Salesforce boots SAP from customer-wrangling software top slot
SaaS outsold on-premises in 2012, says Gartner
Software-as-a-service provider Salesforce has beaten on-premises incumbents to become the biggest provider of customer relationship management (CRM) software.
CRM software is used to organise and automate customer service, marketing and sales.
Marc Benioff’s company stole the number-one spot from SAP last year, beating the company on growth and market share, according to latest numbers from Gartner.
Salesforce’s CRM business made $2.52bn in revenues in 2012 - giving it 14 per cent of the CRM market and a growth of 26 per cent.

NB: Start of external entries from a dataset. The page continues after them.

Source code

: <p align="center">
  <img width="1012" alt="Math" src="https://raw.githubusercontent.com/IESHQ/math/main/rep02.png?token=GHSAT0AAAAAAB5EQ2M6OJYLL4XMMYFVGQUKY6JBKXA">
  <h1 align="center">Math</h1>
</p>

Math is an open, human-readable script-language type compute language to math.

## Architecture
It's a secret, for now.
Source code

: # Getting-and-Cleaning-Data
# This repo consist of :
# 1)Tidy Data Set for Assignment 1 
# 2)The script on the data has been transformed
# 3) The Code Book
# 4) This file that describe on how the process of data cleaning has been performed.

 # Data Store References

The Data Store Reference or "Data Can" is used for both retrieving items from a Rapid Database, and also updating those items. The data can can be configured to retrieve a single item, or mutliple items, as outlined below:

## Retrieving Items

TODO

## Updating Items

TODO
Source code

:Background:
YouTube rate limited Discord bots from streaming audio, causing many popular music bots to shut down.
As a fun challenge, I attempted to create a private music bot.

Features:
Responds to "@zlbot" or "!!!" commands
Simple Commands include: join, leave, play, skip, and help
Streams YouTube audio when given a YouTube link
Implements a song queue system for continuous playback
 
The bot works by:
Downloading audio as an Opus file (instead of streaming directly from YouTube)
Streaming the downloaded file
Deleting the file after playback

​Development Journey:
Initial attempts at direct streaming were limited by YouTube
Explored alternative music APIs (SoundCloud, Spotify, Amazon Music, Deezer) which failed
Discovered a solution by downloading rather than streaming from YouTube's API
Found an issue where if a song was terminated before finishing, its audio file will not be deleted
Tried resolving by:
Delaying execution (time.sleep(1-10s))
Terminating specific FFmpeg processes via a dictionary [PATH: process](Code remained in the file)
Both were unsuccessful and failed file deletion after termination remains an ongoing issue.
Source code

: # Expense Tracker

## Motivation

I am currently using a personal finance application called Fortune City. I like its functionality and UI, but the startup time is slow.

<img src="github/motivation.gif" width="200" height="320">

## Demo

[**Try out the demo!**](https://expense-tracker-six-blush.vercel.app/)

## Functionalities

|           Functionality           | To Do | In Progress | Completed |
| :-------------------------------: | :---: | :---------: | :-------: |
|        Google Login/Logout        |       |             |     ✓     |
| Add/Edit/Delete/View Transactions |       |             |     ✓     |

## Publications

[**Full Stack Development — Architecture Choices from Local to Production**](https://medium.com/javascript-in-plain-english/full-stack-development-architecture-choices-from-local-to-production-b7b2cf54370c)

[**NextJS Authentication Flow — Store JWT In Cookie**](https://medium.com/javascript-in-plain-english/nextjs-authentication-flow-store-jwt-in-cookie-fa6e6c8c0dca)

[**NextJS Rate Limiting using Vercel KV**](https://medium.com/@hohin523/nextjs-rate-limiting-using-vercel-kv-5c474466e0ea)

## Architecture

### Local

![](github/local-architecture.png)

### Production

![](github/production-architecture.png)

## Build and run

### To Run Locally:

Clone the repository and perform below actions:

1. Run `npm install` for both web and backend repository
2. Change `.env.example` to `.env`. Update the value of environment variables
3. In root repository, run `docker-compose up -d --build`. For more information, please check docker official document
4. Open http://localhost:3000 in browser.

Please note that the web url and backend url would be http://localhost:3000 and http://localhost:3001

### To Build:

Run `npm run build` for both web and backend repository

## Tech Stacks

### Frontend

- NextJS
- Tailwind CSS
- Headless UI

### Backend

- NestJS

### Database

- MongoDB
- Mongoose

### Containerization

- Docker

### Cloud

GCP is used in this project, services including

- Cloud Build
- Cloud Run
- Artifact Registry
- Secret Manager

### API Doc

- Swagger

SAP made $2.32bn but was more or less flat, with just 0.1 per cent growth, with the company carving out 12.9 per cent of the CRM pie.
Gartner attributed the strong performance to intense competition for the so-called mid-market, a strong opportunity outside the saturated "enterprise", as well as the fact that SAP’s revenue figures had been handicapped by the weakened euro.
SAP remained the single largest CRM company in Western and Eastern Europe, Gartner said. On a worldwide basis, CRM software revenue grew 12.5 per cent to $18bn, and CRM grew three times the average for all enterprise software – that includes operating systems, productivity, ERP and security software.
Joanne Correia, Gartner vice president, said in a statement: “Competition among CRM software vendors really heated up in 2012, as major players continued to vie for broader market penetration internationally and more widespread adoption within midsize to large enterprises.”
The news means, by default, Salesforce is also bigger on an individual basis than than Larry Ellison’s Oracle and also larger than Microsoft and IBM.
Ellison, who has been champing at the bit to rob SAP of its title as world’s largest maker of business software by selling more Oracle CRM and ERP, made just $2bn on the CRM front during 2012. Oracle outsold SAP, growing 7.8 per cent, but Oracle still took substantially less of the whole market - 11.1 per cent, according to Gartner.